Artificial Intelligence: Balancing Innovation, Ethics, and Regulation

Jun 17, 2023

The European Parliament has taken a big step forward by approving a new proposal for regulating Artificial Intelligence. This approval means that EU institutions will now work together to come up with a final version of the regulation. This regulation aims to set a worldwide standard for using artificial intelligence systems that prioritize human needs and reliability. Its goal is to protect critical areas such as health, safety, essential rights, democracy, legal requirements, and the environment from any potential harm caused by AI technology.

However, the approach taken in the regulation has sparked controversy. While it aims to regulate the impact and use of AI, it also extends its reach to the technology itself, including foundational or generative AI. This comprehensive regulation has raised concerns among some, who fear that it might impede innovation.

The EU’s quick reaction can be attributed in part to the extensive use of AI tools such as ChatGPT and the resulting controversies they have caused. As these AI tools have a significant impact on society, policymakers have become increasingly worried, and they have prioritized taking action to address the potential risks through the AI Act proposal.

CEOs from the AI industry, such as Sam Altman from OpenAI and Dennis Hassabis from Google Deepmind, have emphasized the crucial importance of prioritizing efforts to prevent AI-related risks worldwide, along with other significant global risks like nuclear war and pandemics.

There are different opinions on whether AI can save the world. Marc Andreessen, who helped create the first web browser, has raised concerns about AI’s role in light of the ongoing debate over its potential risks. Although many acknowledge the importance of managing the risks associated with AI, advocates caution against implementing strict regulations or outright bans. They believe that the fast development of technology will outpace regulatory measures, which could cause harm to both society and the economy.


The three pillars of governance

The focus is on promoting responsible digitalization as a fundamental strategy in guiding the creation and application of technology, including generative AI. As an example, companies such as Telefónica have adopted an AI governance model that incorporates ethical principles and transparency mandates, through a “Responsibility by Design” approach.

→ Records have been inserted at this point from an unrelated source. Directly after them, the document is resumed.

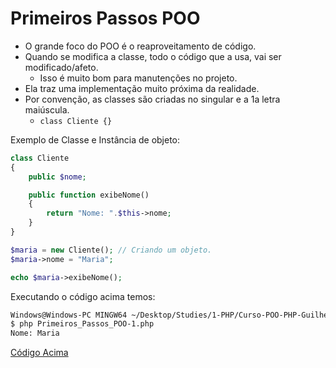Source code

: # Primeiros Passos POO
- O grande foco do POO é o reaproveitamento de código.  
- Quando se modifica a classe, todo o código que a usa, vai ser modificado/afeto.
    - Isso é muito bom para manutenções no projeto.
- Ela traz uma implementação muito próxima da realidade.
- Por convenção, as classes são criadas no singular e a 1a letra maiúscula.
    - `class Cliente {}`

Exemplo de Classe e Instância de objeto:
```php
class Cliente 
{
    public $nome;

    public function exibeNome()
    {
        return "Nome: ".$this->nome;
    }
}

$maria = new Cliente(); // Criando um objeto.
$maria->nome = "Maria";

echo $maria->exibeNome();
```

Executando o código acima temos:
```bash
Windows@Windows-PC MINGW64 ~/Desktop/Studies/1-PHP/Curso-POO-PHP-Guilherme/Codigos (main)
$ php Primeiros_Passos_POO-1.php
Nome: Maria
```

[Código Acima](Codigos/Primeiros_Passos_POO-1.php)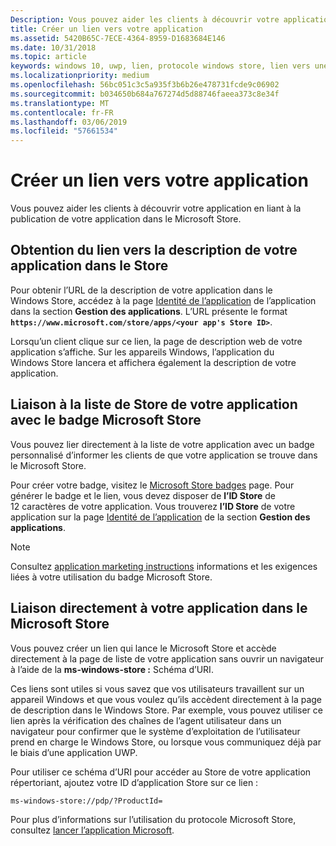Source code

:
 ```yaml
---
Description: Vous pouvez aider les clients à découvrir votre application en liant à la publication de votre application dans le Microsoft Store.
title: Créer un lien vers votre application
ms.assetid: 5420B65C-7ECE-4364-8959-D1683684E146
ms.date: 10/31/2018
ms.topic: article
keywords: windows 10, uwp, lien, protocole windows store, lien vers une application, lien vers application
ms.localizationpriority: medium
ms.openlocfilehash: 56bc051c3c5a935f3b6b26e478731fcde9c06902
ms.sourcegitcommit: b034650b684a767274d5d88746faeea373c8e34f
ms.translationtype: MT
ms.contentlocale: fr-FR
ms.lasthandoff: 03/06/2019
ms.locfileid: "57661534"
---
```

# <a name="link-to-your-app"></a>Créer un lien vers votre application


Vous pouvez aider les clients à découvrir votre application en liant à la publication de votre application dans le Microsoft Store.

## <a name="getting-the-link-to-your-apps-store-listing"></a>Obtention du lien vers la description de votre application dans le Store

Pour obtenir l’URL de la description de votre application dans le Windows Store, accédez à la page [Identité de l’application](view-app-identity-details.md) de l’application dans la section **Gestion des applications**. L’URL présente le format **`https://www.microsoft.com/store/apps/<your app's Store ID>`**.

Lorsqu’un client clique sur ce lien, la page de description web de votre application s’affiche. Sur les appareils Windows, l’application du Windows Store lancera et affichera également la description de votre application.


## <a name="linking-to-your-apps-store-listing-with-the-microsoft-store-badge"></a>Liaison à la liste de Store de votre application avec le badge Microsoft Store

Vous pouvez lier directement à la liste de votre application avec un badge personnalisé d’informer les clients de que votre application se trouve dans le Microsoft Store.

Pour créer votre badge, visitez le [Microsoft Store badges](https://go.microsoft.com/fwlink/p/?LinkID=534236) page. Pour générer le badge et le lien, vous devez disposer de **l’ID Store** de 12 caractères de votre application. Vous trouverez **l’ID Store** de votre application sur la page [Identité de l’application](view-app-identity-details.md) de la section **Gestion des applications**.

> [!NOTE]
> Consultez [application marketing instructions](app-marketing-guidelines.md) informations et les exigences liées à votre utilisation du badge Microsoft Store.


## <a name="linking-directly-to-your-app-in-the-microsoft-store"></a>Liaison directement à votre application dans le Microsoft Store

Vous pouvez créer un lien qui lance le Microsoft Store et accède directement à la page de liste de votre application sans ouvrir un navigateur à l’aide de la **ms-windows-store :** Schéma d’URI.

Ces liens sont utiles si vous savez que vos utilisateurs travaillent sur un appareil Windows et que vous voulez qu’ils accèdent directement à la page de description dans le Windows Store. Par exemple, vous pouvez utiliser ce lien après la vérification des chaînes de l’agent utilisateur dans un navigateur pour confirmer que le système d’exploitation de l’utilisateur prend en charge le Windows Store, ou lorsque vous communiquez déjà par le biais d’une application UWP.

Pour utiliser ce schéma d’URI pour accéder au Store de votre application répertoriant, ajoutez votre ID d’application Store sur ce lien :

`ms-windows-store://pdp/?ProductId=`

Pour plus d’informations sur l’utilisation du protocole Microsoft Store, consultez [lancer l’application Microsoft](../launch-resume/launch-store-app.md).

 

 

In the future, EU institutions need to be aware of how AI can transform the economy and society positively. AI is a technology that can improve competitiveness in both regional and business contexts. Therefore, the AI Act that results from this should encourage innovation and help the internal market function better.

The use of AI technology is essential for businesses to remain competitive in the current data-driven era. It can lead to the creation of new business models, innovative services, improved efficiency in operations, and positive social impact. However, it is important to approach innovation in a human-centric and trustworthy manner. Telefónica’s public statement demonstrates its dedication to enhancing prosperity while protecting people’s rights and preserving societal values.

A governance framework consisting of three parts is suggested for attaining the goal. These three parts are global guidelines, self-regulation, and a regulatory framework that is appropriate. It is recommended that the EU AI Act have a narrow focus and be complemented with regional guidelines that comply with worldwide agreements and ethical principles upheld by both public and private stakeholders.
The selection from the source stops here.